Registrar faz parte do projeto pedagógico da Grão de Chão1, escola em que trabalho. Cada grupo tem seu diário de sala e nele são registrados os acontecimentos mais significativos vivenciados pelas crianças, tais como uma brincadeira muito divertida, eventos realizados na escola, algumas atividades feitas com outros grupos, as receitas elaboradas, as curiosidades ou descobertas, os aniversários, entre outros. Há espaço também para os registros mais individuais, importantes para uma ou mais crianças, como o nascimento de um irmão, por exemplo. Sou professora de crianças de 1 a 3 anos (G1/G2), e é comum os pais lamentarem o fato de os filhos, pela oralidade pouco desenvolvida, quase não contarem em casa o que fazem na escola.

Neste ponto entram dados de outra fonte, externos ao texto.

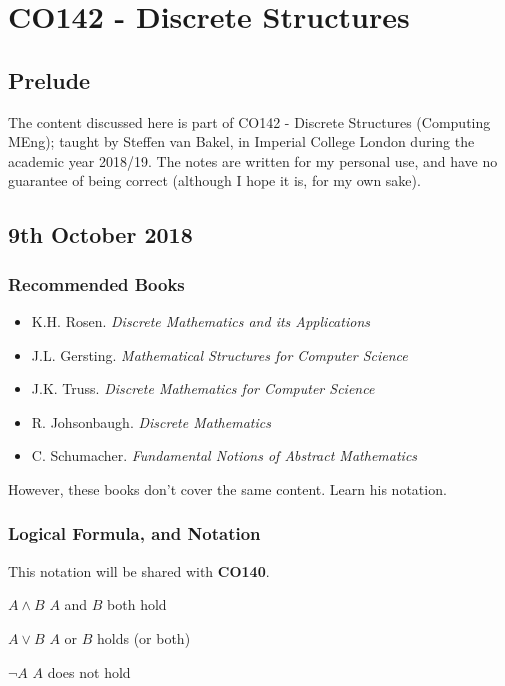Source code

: \documentclass[a4paper, 12pt]{article}
\begin{document}
    \section*{CO142 - Discrete Structures}
        \subsection*{Prelude}
            The content discussed here is part of CO142 - Discrete Structures (Computing MEng); taught by Steffen van Bakel, in Imperial College London during the academic year 2018/19. The notes are written for my personal use, and have no guarantee of being correct (although I hope it is, for my own sake).
        \subsection*{9th October 2018}
            \subsubsection*{Recommended Books}
                \begin{itemize}
                    \item K.H. Rosen. \textit{Discrete Mathematics and its Applications}
                    \item J.L. Gersting. \textit{Mathematical Structures for Computer Science}
                    \item J.K. Truss. \textit{Discrete Mathematics for Computer Science}
                    \item R. Johsonbaugh. \textit{Discrete Mathematics}
                    \item C. Schumacher. \textit{Fundamental Notions of Abstract Mathematics}
                \end{itemize}
                However, these books don't cover the same content. Learn his notation.
            \subsubsection*{Logical Formula, and Notation}
                This notation will be shared with \textbf{CO140}.
                \medskip

                $A \land B$ \hfill $A$ and $B$ both hold
                \smallskip

                $A \lor B$ \hfill $A$ or $B$ holds (or both)
                \smallskip

                $\neg A$ \hfill $A$ does not hold
                \smallskip
\end{document}
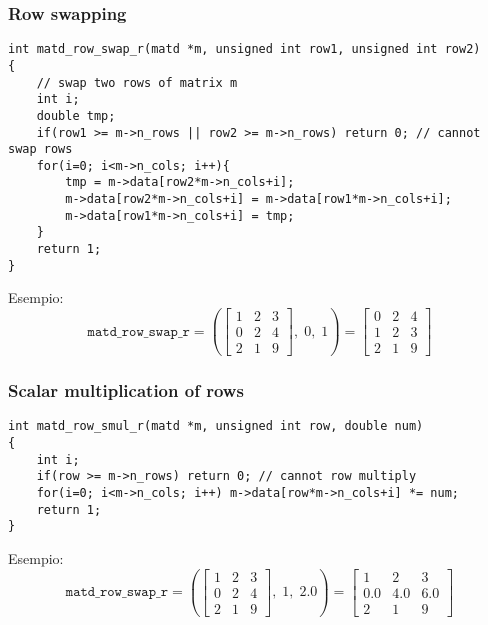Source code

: \documentclass[10pt]{article}
\begin{document}
\subsubsection{Row swapping}

\begin{lstlisting}
int matd_row_swap_r(matd *m, unsigned int row1, unsigned int row2)
{
	// swap two rows of matrix m
	int i;
	double tmp;
	if(row1 >= m->n_rows || row2 >= m->n_rows) return 0; // cannot swap rows
	for(i=0; i<m->n_cols; i++){
		tmp = m->data[row2*m->n_cols+i];
		m->data[row2*m->n_cols+i] = m->data[row1*m->n_cols+i];
		m->data[row1*m->n_cols+i] = tmp;
	}
	return 1;
}
\end{lstlisting}

Esempio:
\begin{equation*}
\mathtt{matd\_row\_swap\_r} = \left( 
\begin{bmatrix}
1 & 2 & 3 \\ 0 & 2 & 4 \\ 2 & 1 & 9
\end{bmatrix}, \; 0, \; 1
\right) = 
\begin{bmatrix}
0 & 2 & 4 \\ 1 & 2 & 3 \\ 2 & 1 & 9
\end{bmatrix}
\end{equation*}

\subsubsection{Scalar multiplication of rows}

\begin{lstlisting}
int matd_row_smul_r(matd *m, unsigned int row, double num)
{
	int i;
	if(row >= m->n_rows) return 0; // cannot row multiply
	for(i=0; i<m->n_cols; i++) m->data[row*m->n_cols+i] *= num;
	return 1;
}
\end{lstlisting}

Esempio:
\begin{equation*}
\mathtt{matd\_row\_swap\_r} = \left( 
\begin{bmatrix}
1 & 2 & 3 \\ 0 & 2 & 4 \\ 2 & 1 & 9
\end{bmatrix}, \; 1, \; 2.0
\right) = 
\begin{bmatrix}
1 & 2 & 3 \\ 0.0 & 4.0 & 6.0 \\ 2 & 1 & 9
\end{bmatrix}
\end{equation*}
\end{document}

Percebi que pelo diário de sala seria possível compartilhar com eles as vivências de seus filhos e do grupo a que eles pertencem, bem como favorecer a construção da identidade de cada um e a percepção do outro, alimentando o sentimento de pertencimento ao grupo.

O diário de sala é elaborado na escola e, nos fins de semana ou em feriados, é enviado à casa de uma das crianças do grupo para que os pais e elas não apenas olhem, conversem e recuperem a história contida no diário, mas registrem alguma vivência da criança com a família, para que seja compartilhada com o grupo.

Os primeiros registros
A significação desse diário pelas crianças foi sendo construída à medida que foi ganhando “corpo”. Nos primeiros registros, recuperamos algumas vivências do grupo consideradas mais marcantes. Nesse momento, assumi o papel de escriba e fui trazendo os elementos mais importantes que queria deixar registrados. No entanto, as crianças pouco se envolveram com a proposta e não fizeram contribuições. Eu sabia que, naquele momento, me colocava como modelo para o grupo, ajudando-o a construir, passo a passo, uma significação desse diário. Aos poucos, os registros foram compartilha-dos, olhados e revistos, e as crianças começaram a fazer pequenos comentários, aqui e acolá, referentes à construção do relato, em nossas rodas de registro do diário de sala, cuja participação tem se intensificado a cada dia.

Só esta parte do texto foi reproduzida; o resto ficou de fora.